- Work to complete
Where an entry contains an image, skip the image and print the rest exactly.

Segment Start: Data for this exercise

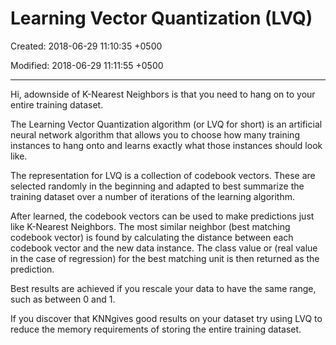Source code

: # Learning Vector Quantization (LVQ)

Created: 2018-06-29 11:10:35 +0500

Modified: 2018-06-29 11:11:55 +0500

---

Hi, adownside of K-Nearest Neighbors is that you need to hang on to your entire training dataset.



The Learning Vector Quantization algorithm (or LVQ for short) is an artificial neural network algorithm that allows you to choose how many training instances to hang onto and learns exactly what those instances should look like.



The representation for LVQ is a collection of codebook vectors. These are selected randomly in the beginning and adapted to best summarize the training dataset over a number of iterations of the learning algorithm.



After learned, the codebook vectors can be used to make predictions just like K-Nearest Neighbors. The most similar neighbor (best matching codebook vector) is found by calculating the distance between each codebook vector and the new data instance. The class value or (real value in the case of regression) for the best matching unit is then returned as the prediction.

Best results are achieved if you rescale your data to have the same range, such as between 0 and 1.



If you discover that KNNgives good results on your dataset try using LVQ to reduce the memory requirements of storing the entire training dataset.
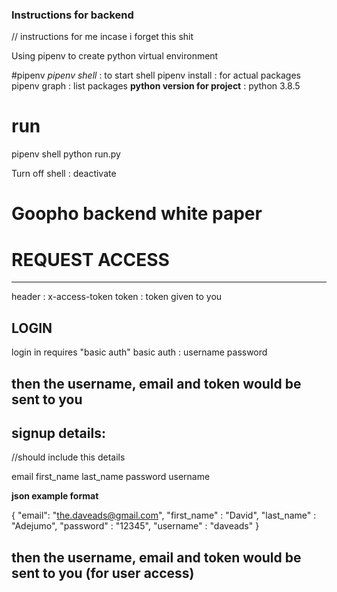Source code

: ### Instructions for backend
// instructions for me incase i forget this shit

Using pipenv to create python virtual environment

#pipenv
*pipenv shell* : to start shell
pipenv install <pacakages> : for actual packages
pipenv graph : list packages 
**python version for project** : python 3.8.5


# run 
pipenv shell 
python run.py

Turn off shell : deactivate



# Goopho backend **white paper**


# REQUEST ACCESS


-----------------------------------
header : x-access-token
token : token given to you



## LOGIN
login in requires "basic auth"
basic auth : username
             password 

then the username, email and token would be sent to you
-----------------------------------








signup details:
-----------------------------------------------

//should include this details

email
first_name
last_name
password
username


**json example format**

{
"email": "the.daveads@gmail.com",
"first_name" : "David",
"last_name" : "Adejumo",
"password" : "12345",
"username" : "daveads"
}

then the username, email and token would be sent to you (for user access)
-----------------------------------------------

Segment End: Data for this exercise

- Response area
Source code

: # Learning Vector Quantization (LVQ)

Created: 2018-06-29 11:10:35 +0500

Modified: 2018-06-29 11:11:55 +0500

---

Hi, adownside of K-Nearest Neighbors is that you need to hang on to your entire training dataset.



The Learning Vector Quantization algorithm (or LVQ for short) is an artificial neural network algorithm that allows you to choose how many training instances to hang onto and learns exactly what those instances should look like.



The representation for LVQ is a collection of codebook vectors. These are selected randomly in the beginning and adapted to best summarize the training dataset over a number of iterations of the learning algorithm.



After learned, the codebook vectors can be used to make predictions just like K-Nearest Neighbors. The most similar neighbor (best matching codebook vector) is found by calculating the distance between each codebook vector and the new data instance. The class value or (real value in the case of regression) for the best matching unit is then returned as the prediction.

Best results are achieved if you rescale your data to have the same range, such as between 0 and 1.



If you discover that KNNgives good results on your dataset try using LVQ to reduce the memory requirements of storing the entire training dataset.
Source code

: ### Instructions for backend
// instructions for me incase i forget this shit

Using pipenv to create python virtual environment

#pipenv
*pipenv shell* : to start shell
pipenv install <pacakages> : for actual packages
pipenv graph : list packages 
**python version for project** : python 3.8.5


# run 
pipenv shell 
python run.py

Turn off shell : deactivate



# Goopho backend **white paper**


# REQUEST ACCESS


-----------------------------------
header : x-access-token
token : token given to you



## LOGIN
login in requires "basic auth"
basic auth : username
             password 

then the username, email and token would be sent to you
-----------------------------------








signup details:
-----------------------------------------------

//should include this details

email
first_name
last_name
password
username


**json example format**

{
"email": "the.daveads@gmail.com",
"first_name" : "David",
"last_name" : "Adejumo",
"password" : "12345",
"username" : "daveads"
}

then the username, email and token would be sent to you (for user access)
-----------------------------------------------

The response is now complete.